Par exemple, une mère a forcé sa fille de 13 ans à enregistrer un vidéo d’excuse pour avoir menti. La jeune fille pleure tout au long du vidéo. La mère a mis ce vidéo sur les réseaux sociaux, et celui-ci a maintenant été visionné plus de 10 millions de fois. Un autre exemple est celui d’un père qui a lu sur YouTube un message privé de sa fille qui se plaignait de sa famille. Le vidéo a été visionné plus de 40 millions de fois.
Il est important de réaliser que de telles pratiques parentales sont humiliantes pour l’enfant, qui doit vivre avec les conséquences du surpartage parental. Les enfants peuvent faire rire d’eux ou même se faire intimider en réponse à un tel surpartage.
De plus, la représentation des enfants à travers du surpartage impose une certaine identité à l’enfant. L’enfant peut ne pas s’identifier à cette identité, mais ne pas être en mesure de s’en départir.
De façon générale, les enfants, une fois adolescents, n’approuvent pas le surpartage parental. Les adolescents ont une opinion très claire quant à la façon dont ils désirent se présenter en ligne. Ils considèrent donc que le surpartage parental vient en atteinte à leur confidentialité en ligne et à leur vie privée.
Conseils pour les parents qui partagent du contenu sur leurs enfants
Alors, est-ce que les parents devraient partager du contenu sur leurs enfants ou non? La professeure en droit Stacey Steinberg offre quelques considérations aux parents à cet effet.
- Considérez l’impact du partage sur le bien-être de votre enfant à court et à long terme. Dans 5 ou 10 ans, est-ce que votre enfant vous en voudra d’avoir partagé ce contenu? Si la réponse est oui ou peut-être, évitez de partager ce contenu. Il est important de s’assurer de ne pas nuire au bien-être et à l’estime de soi des enfants à cause du partage de contenu.
- Demandez à vos enfants de 4 ans et plus la permission avant de partager du contenu portant sur eux. À cet âge, les enfants commencent à avoir une représentation de soi et peuvent avoir une opinion sur le partage du contenu. Demandez à votre enfant s’il est d’accord que votre famille et vos amis voient le contenu (pour du contenu plus privé). Si le contenu est public, demandez à votre enfant s’il est d’accord que n’importe qui puisse voir le contenu.

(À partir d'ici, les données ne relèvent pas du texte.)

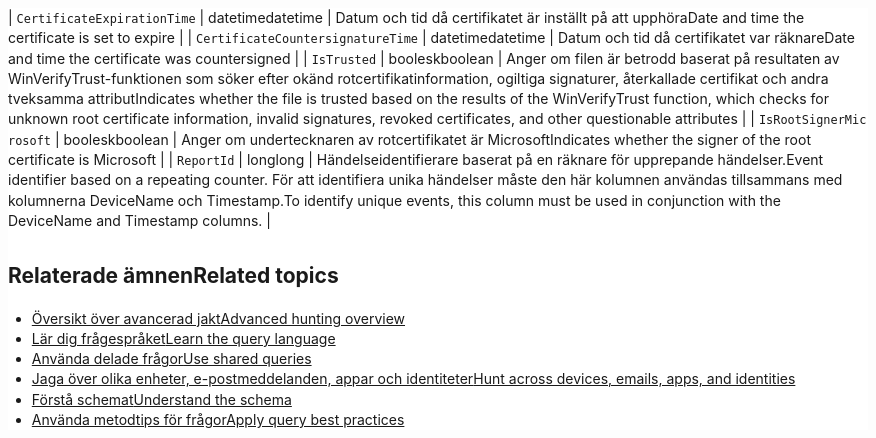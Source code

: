 | `CertificateExpirationTime` | <span data-ttu-id="d2837-139">datetime</span><span class="sxs-lookup"><span data-stu-id="d2837-139">datetime</span></span> | <span data-ttu-id="d2837-140">Datum och tid då certifikatet är inställt på att upphöra</span><span class="sxs-lookup"><span data-stu-id="d2837-140">Date and time the certificate is set to expire</span></span> |
| `CertificateCountersignatureTime` | <span data-ttu-id="d2837-141">datetime</span><span class="sxs-lookup"><span data-stu-id="d2837-141">datetime</span></span> | <span data-ttu-id="d2837-142">Datum och tid då certifikatet var räknare</span><span class="sxs-lookup"><span data-stu-id="d2837-142">Date and time the certificate was countersigned</span></span> |
| `IsTrusted` | <span data-ttu-id="d2837-143">boolesk</span><span class="sxs-lookup"><span data-stu-id="d2837-143">boolean</span></span> | <span data-ttu-id="d2837-144">Anger om filen är betrodd baserat på resultaten av WinVerifyTrust-funktionen som söker efter okänd rotcertifikatinformation, ogiltiga signaturer, återkallade certifikat och andra tveksamma attribut</span><span class="sxs-lookup"><span data-stu-id="d2837-144">Indicates whether the file is trusted based on the results of the WinVerifyTrust function, which checks for unknown root certificate information, invalid signatures, revoked certificates, and other questionable attributes</span></span> |
| `IsRootSignerMicrosoft` | <span data-ttu-id="d2837-145">boolesk</span><span class="sxs-lookup"><span data-stu-id="d2837-145">boolean</span></span> | <span data-ttu-id="d2837-146">Anger om undertecknaren av rotcertifikatet är Microsoft</span><span class="sxs-lookup"><span data-stu-id="d2837-146">Indicates whether the signer of the root certificate is Microsoft</span></span> |
| `ReportId` | <span data-ttu-id="d2837-147">long</span><span class="sxs-lookup"><span data-stu-id="d2837-147">long</span></span> | <span data-ttu-id="d2837-148">Händelseidentifierare baserat på en räknare för upprepande händelser.</span><span class="sxs-lookup"><span data-stu-id="d2837-148">Event identifier based on a repeating counter.</span></span> <span data-ttu-id="d2837-149">För att identifiera unika händelser måste den här kolumnen användas tillsammans med kolumnerna DeviceName och Timestamp.</span><span class="sxs-lookup"><span data-stu-id="d2837-149">To identify unique events, this column must be used in conjunction with the DeviceName and Timestamp columns.</span></span> | 

## <a name="related-topics"></a><span data-ttu-id="d2837-150">Relaterade ämnen</span><span class="sxs-lookup"><span data-stu-id="d2837-150">Related topics</span></span>
- [<span data-ttu-id="d2837-151">Översikt över avancerad jakt</span><span class="sxs-lookup"><span data-stu-id="d2837-151">Advanced hunting overview</span></span>](advanced-hunting-overview.md)
- [<span data-ttu-id="d2837-152">Lär dig frågespråket</span><span class="sxs-lookup"><span data-stu-id="d2837-152">Learn the query language</span></span>](advanced-hunting-query-language.md)
- [<span data-ttu-id="d2837-153">Använda delade frågor</span><span class="sxs-lookup"><span data-stu-id="d2837-153">Use shared queries</span></span>](advanced-hunting-shared-queries.md)
- [<span data-ttu-id="d2837-154">Jaga över olika enheter, e-postmeddelanden, appar och identiteter</span><span class="sxs-lookup"><span data-stu-id="d2837-154">Hunt across devices, emails, apps, and identities</span></span>](advanced-hunting-query-emails-devices.md)
- [<span data-ttu-id="d2837-155">Förstå schemat</span><span class="sxs-lookup"><span data-stu-id="d2837-155">Understand the schema</span></span>](advanced-hunting-schema-tables.md)
- [<span data-ttu-id="d2837-156">Använda metodtips för frågor</span><span class="sxs-lookup"><span data-stu-id="d2837-156">Apply query best practices</span></span>](advanced-hunting-best-practices.md)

Familiarisez-vous avec les politiques de confidentialité des réseaux sociaux sur lesquels vous partagez du contenu. Par exemple, vous pouvez choisir d’uniquement partager le contenu avec vos amis ou ceux qui vous suivent afin de restreindre les gens qui peuvent voir le contenu portant sur vos enfants.

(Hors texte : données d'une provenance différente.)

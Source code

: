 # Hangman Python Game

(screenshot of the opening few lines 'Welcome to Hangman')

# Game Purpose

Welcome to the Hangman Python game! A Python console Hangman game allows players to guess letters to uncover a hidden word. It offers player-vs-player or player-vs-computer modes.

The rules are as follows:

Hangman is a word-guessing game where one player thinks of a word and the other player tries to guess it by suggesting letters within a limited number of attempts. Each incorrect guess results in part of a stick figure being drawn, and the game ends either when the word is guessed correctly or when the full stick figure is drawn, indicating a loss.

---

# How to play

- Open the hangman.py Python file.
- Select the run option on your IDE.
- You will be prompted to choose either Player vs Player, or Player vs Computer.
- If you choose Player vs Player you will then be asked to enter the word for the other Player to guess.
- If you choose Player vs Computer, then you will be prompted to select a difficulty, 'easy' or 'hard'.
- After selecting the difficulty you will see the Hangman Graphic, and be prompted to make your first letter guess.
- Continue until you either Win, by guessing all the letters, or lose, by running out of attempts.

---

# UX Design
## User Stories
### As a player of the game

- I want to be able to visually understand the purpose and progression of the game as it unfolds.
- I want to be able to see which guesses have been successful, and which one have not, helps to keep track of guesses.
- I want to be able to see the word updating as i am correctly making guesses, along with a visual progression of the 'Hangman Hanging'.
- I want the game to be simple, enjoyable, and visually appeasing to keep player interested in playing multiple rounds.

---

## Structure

- Créez une alerte Google pour savoir quand de nouveaux résultats s’affichent au nom de votre enfant. Ceci peut notamment éviter le vol d’identité de votre enfant ou l’utilisation de votre contenu à des fins malveillantes. Si un site web partage de l’information sur votre enfant, vous êtes en mesure de le savoir plus rapidement et d’agir.

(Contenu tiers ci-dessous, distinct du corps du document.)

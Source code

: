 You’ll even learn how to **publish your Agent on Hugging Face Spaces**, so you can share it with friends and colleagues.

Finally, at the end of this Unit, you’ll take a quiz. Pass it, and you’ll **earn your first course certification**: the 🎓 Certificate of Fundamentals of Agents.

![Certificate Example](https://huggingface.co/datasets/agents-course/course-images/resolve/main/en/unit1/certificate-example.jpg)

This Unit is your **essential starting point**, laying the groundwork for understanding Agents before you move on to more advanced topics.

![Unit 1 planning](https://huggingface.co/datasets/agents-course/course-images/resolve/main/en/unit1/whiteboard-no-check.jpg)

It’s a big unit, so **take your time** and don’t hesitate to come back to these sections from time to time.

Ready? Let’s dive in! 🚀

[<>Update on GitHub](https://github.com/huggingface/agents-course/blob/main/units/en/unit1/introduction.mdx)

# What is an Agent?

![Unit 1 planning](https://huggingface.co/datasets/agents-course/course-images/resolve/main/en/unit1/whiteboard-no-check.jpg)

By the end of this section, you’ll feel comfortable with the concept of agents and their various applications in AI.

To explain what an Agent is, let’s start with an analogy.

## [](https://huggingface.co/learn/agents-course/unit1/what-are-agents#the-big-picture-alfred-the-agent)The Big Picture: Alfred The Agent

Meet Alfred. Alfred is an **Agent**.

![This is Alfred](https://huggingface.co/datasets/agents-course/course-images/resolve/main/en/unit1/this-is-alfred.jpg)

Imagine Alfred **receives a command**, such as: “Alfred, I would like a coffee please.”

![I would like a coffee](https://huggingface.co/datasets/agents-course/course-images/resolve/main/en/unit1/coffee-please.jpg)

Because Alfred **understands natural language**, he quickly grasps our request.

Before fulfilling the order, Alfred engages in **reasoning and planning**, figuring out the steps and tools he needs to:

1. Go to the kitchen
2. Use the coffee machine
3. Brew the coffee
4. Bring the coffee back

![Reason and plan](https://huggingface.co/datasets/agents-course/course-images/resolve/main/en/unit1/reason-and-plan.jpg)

- Considérez publier du contenu de façon anonyme. Si vous aimeriez recevoir des conseils sur une situation humiliante pour votre enfant ou partager vos difficultés avec votre enfant, vous pourriez le faire de façon anonyme sur un forum ou Reddit. Ainsi, vous pouvez recevoir le soutien dont vous avez besoin, tout en vous assurant de respecter l’anonymat de votre enfant.
- Désactivez la fonction de localisation sur vos photos et vidéos partagées et sur vos « posts ». En effet, il peut être dangereux pour la sécurité de votre enfant que beaucoup de gens aient accès à des informations quant à la localisation et à la routine de votre enfant.
- Ne pas partager des photos ou des vidéos qui montrent les enfants sans vêtements ou en petite tenue (par exemple : en maillot de bain). Un tel contenu est à risque d’être utilisé pour des raisons malveillantes.